2025-06-25
Michael Reyes
Design Dispatch, New York
In the seventh annual MICROHOME architecture competition—hosted by Buildner in collaboration with Kingspan—“Home Coming Home” was named among the top entries from over 100 countries. Designed by Yoojin Park (team lead), Sanghyo Kim, and Ju Sang Lee, the project explores how micro-housing can become a tool for reimagining domestic life in response to today’s shifting cultural and economic landscape.
The concept proposes a compact yet deeply adaptive living unit for a young professional couple, one shaped by the realities of high housing costs, social isolation, and unpredictable work patterns. Rather than treating size as a limitation, the team used spatial constraint as a generative force—prompting innovation in material usage, movement, and sequencing.
At the core of the design is a flexible interior system that transforms throughout the day—living areas become workspaces, storage recedes to reveal sleeping zones, and private corners open up for shared use. These architectural moves are not just functional; they’re intended to reflect the emotional rhythm of contemporary life. The result is a dynamic environment that supports the evolving needs of residents, creating space for solitude, intimacy, and collaboration within a compact footprint.
A key design feature is the use of movable façade elements and modular flooring systems, which enable residents to customize their privacy and connectivity in real-time. Selecting shared infrastructure between adjacent units offers a soft edge between individual and collective living, promoting casual interaction without sacrificing personal space. These strategies introduce a new typology for micro-housing that emphasizes adaptability and cohabitation as architectural values.
“We approached the project as a study in empathy,” Park explains. “It’s about creating a home that doesn’t just shelter people, but supports the way they live now—fluidly, socially, and with intention.”
The project also draws from vernacular housing types and small-footprint dwellings in East Asia, subtly translating their spatial logic and communal aspects into a contemporary context.

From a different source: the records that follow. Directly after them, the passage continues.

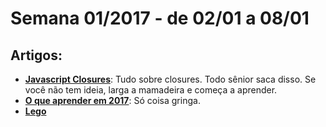 # Semana 01/2017 - de 02/01 a 08/01

## Artigos:

* [__Javascript Closures__](https://medium.com/javascript-scene/master-the-javascript-interview-what-is-a-closure-b2f0d2152b36#.phjcz35hb): Tudo sobre closures. Todo sênior saca disso. Se você não tem ideia, larga a mamadeira e começa a aprender.
* [__O que aprender em 2017__](https://medium.com/@sapegin/what-to-learn-in-2017-if-youre-a-frontend-developer-b6cfef46effd#.1v2871tge): Só coisa gringa.
* [__Lego__](http://alistapart.com/article/learning-from-lego-a-step-forward-in-modular-web-design)
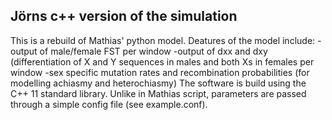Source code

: ## Jörns c++ version of the simulation 

This is a rebuild of Mathias' python model. Deatures of the model include:
	-output of male/female FST per window
	-output of dxx and dxy (differentiation of X and Y sequences in males and both Xs in females per window
	-sex specific mutation rates and recombination probabilities (for modelling achiasmy and heterochiasmy)
The software is build using the C++ 11 standard library. Unlike in Mathias script, parameters are passed through a simple config file (see example.conf).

Elements like open thresholds, layered screens, and dual-purpose furniture support both traditional domestic routines and modern flexibility. These design cues root the project in cultural familiarity while pointing toward a more inclusive housing future.
“Home Coming Home” expands the MICROHOME competition’s mission by proposing a new kind of small-scale dwelling: one that restores the civic and symbolic potential of housing. It responds not just to pressing issues like affordability or density, but to the psychological and cultural dimensions of home. It argues for an architecture that acknowledges emotional infrastructure as seriously as physical infrastructure.
In a time when many young adults are delaying or abandoning life milestones due to structural economic pressures, this project insists that good design can still play a role in making life feel possible. It offers an architecture that is both modest and aspirational—crafted not only to solve problems, but to spark new ways of living.
Project Background
“Home Coming Home” was developed by Yoojin Park as team leader, in collaboration with Sanghyo Kim and Ju Sang Lee. The trio—having worked together on a number of competitions and design research projects—brings complementary strengths in urban strategy, sustainable architecture, and social design. This project reflects their shared commitment to housing as a space of possibility, dignity, and connection.
About the MICROHOME Competition
Hosted each year by Buildner with support from Kingspan and other industry partners, the MICROHOME competition invites architects and designers from around the world to create forward-thinking solutions for small-scale, off-grid living. Emphasizing affordability, sustainability, and social impact, the platform aims to foster bold and practical housing models for the future.